Hello again everyone!

Image effects that respond to your game world are amazing! Are we in agreement? Good! To do that however, we often have to reconstruct the world position from pixels on our screen. Since this may or may not be a rather mysterious process to some, we will now demystify it! And implement a nice visual effect in the process!

Let’s start with an anecdote. I remember back when I was a gamedev student I went to this convention where students showed off their work to the industry. One team made a 3D Snake’ish arcade game with seriously amazing visuals. The most impressive thing to me at the time were the sweeping trails that illuminated the level like a topographical scan. Pretty much the same way that the game No Man’s Sky did it years later.

Well, let me show you how to do that very same thing… Meaning, the effect that made all us first semesters as jelly as a jellyfish! If you’re in your 1st semester and want to make your peers jelly as a jellyfish too, read right on! Topographical Sweeps ala student trauma inducing  game (or No Man’s Sky…) coming right up!

Note:
If you haven’t already, I strongly advise you to read Toolbox of Shading #3 – Depth Buffer, Blurring and you! Before going on, since this article will build upon techniques from that article.

The Theory

The effect is actually ridiculously easy to achieve. Still, after that convention, it never really occurred to me to try it until Dan Morran (the guy from „Making Stuff Look Good with Unity“ on Youtube) released his tutorial for the No Man’s Sky topographic scanner effect. I watched the video and was like: „Well eff me sideways, duh! Of course!“ I ended up implementing the thing myself and compared notes to his git repo and surprise, the code was pretty much the same… And of course I was not satisfied so I started a lengthy research session and came up with (or rather found) an in my opinion nicer solution to the problem. (And I’ll be damned on the day I write an article that basically mirrors someone else’s tutorial!)

Reconstructing World Space Positions

Let’s review Dan’s approach first. This is a very straight forward approach following these steps:

  1. Calculate the local corners of our far planes view frustum.
  2. Pass these to the vertex part of the image effect.
  3. Let the shader do an interpolation in the fragment step, the result is the local coordinates of every fragment on the far clipping plane
  4. Sample the fragments depth
  5. Normalize the fragments depth between the near and far clipping plane.
  6. Use linear interpolation to get the local position of said fragment between the two planes.
  7. Add the world position of the camera to translate from local to world space.

In Dan’s case, finding the frustum corners was done in a rather lengthy process on the CPU. These values where then passed to the shader.
While this works I find this approach a little inconvenient, but mainly because of it’s length and surface complexity.

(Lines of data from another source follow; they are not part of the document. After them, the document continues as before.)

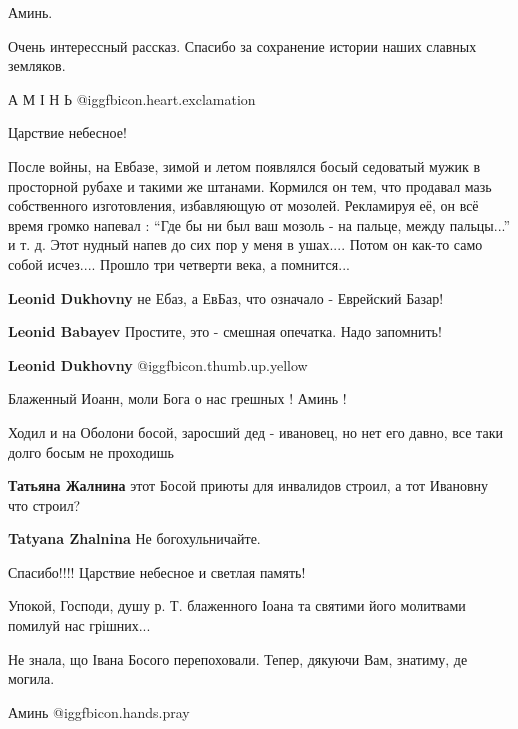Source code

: \begin{itemize}
Аминь.

Очень интерессный рассказ. Спасибо за сохранение истории наших славных земляков.

А М І Н Ь @igg{fbicon.heart.exclamation}

Царствие небесное!


После войны, на Евбазе, зимой и летом появлялся босый седоватый мужик в
просторной рубахе и такими же штанами. Кормился он тем, что продавал мазь
собственного изготовления, избавляющую от мозолей. Рекламируя её, он всё время
громко напевал : \enquote{Где бы ни был ваш мозоль - на пальце, между пальцы...} и т. д.
Этот нудный напев до сих пор у меня в ушах.... Потом он как-то само собой
исчез.... Прошло три четверти века, а помнится...

\begin{itemize} %
\textbf{Leonid Dukhovny} не Ебаз, а ЕвБаз, что означало - Еврейский Базар!

\textbf{Leonid Babayev} Простите, это - смешная опечатка. Надо запомнить!

\textbf{Leonid Dukhovny}  @igg{fbicon.thumb.up.yellow} 

\end{itemize} %

Блаженный Иоанн, моли Бога о нас грешных ! Аминь !

Ходил и на Оболони босой, заросший дед - ивановец, но нет его давно, все таки
долго босым не проходишь

\begin{itemize} %
\textbf{Татьяна Жалнина} этот Босой приюты для инвалидов строил, а тот Ивановну что строил?

\textbf{Tatyana Zhalnina} Не богохульничайте.
\end{itemize} %

Спасибо!!!! Царствие небесное и светлая память!

Упокой, Господи, душу р. Т. блаженного Іоана та святими його молитвами помилуй нас грішних...

Не знала, що Івана Босого перепоховали. Тепер, дякуючи Вам, знатиму, де могила.

Аминь  @igg{fbicon.hands.pray} 


\end{itemize}
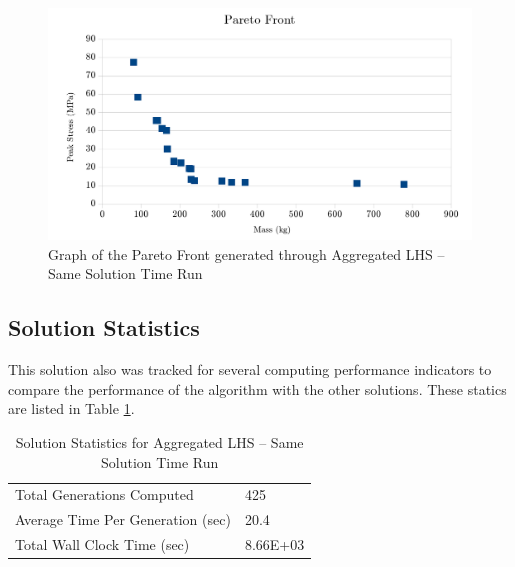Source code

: \begin{figure}
\includegraphics[width=\textwidth]{img/s2i80g17_front.png}
\caption{Graph of the Pareto Front generated through Aggregated LHS -- Same Solution Time Run}
\label{fig:pfront_agg_sametime}
\end{figure}

\subsection{Solution Statistics}
This solution also was tracked for several computing performance indicators to compare the performance of the algorithm with the other solutions. These statics are listed in Table \ref{tab:stat_agg_sametime}. 

\begin{table}[!htbp]
  \centering
  \begin{tabular}{|l|l|}
    \hline
	  Total Generations Computed & 425\\
    Average Time Per Generation (sec) & 20.4\\
    Total Wall Clock Time (sec)	 & 8.66E+03\\
    \hline
  \end{tabular}
  \caption{Solution Statistics for Aggregated LHS -- Same Solution Time Run}
  \label{tab:stat_agg_sametime}
\end{table}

It is however a very intuitive approach that allows for quite a bit of customization later on. At this point you might want to go check out his channel, his tutorials are really quite cool and very informative!

An approach by a certain Keijiro, from Unity Technologies no less, is way shorter and, in unity, requires only one step outside of the shader itself. It is also the way Unity 5.4’s Cinematic Image Effects calculate world space positions. However, Keijiro’s approach might be hard to understand when confronted with his condensed piece of code, so let’s break the theory down before even looking at it.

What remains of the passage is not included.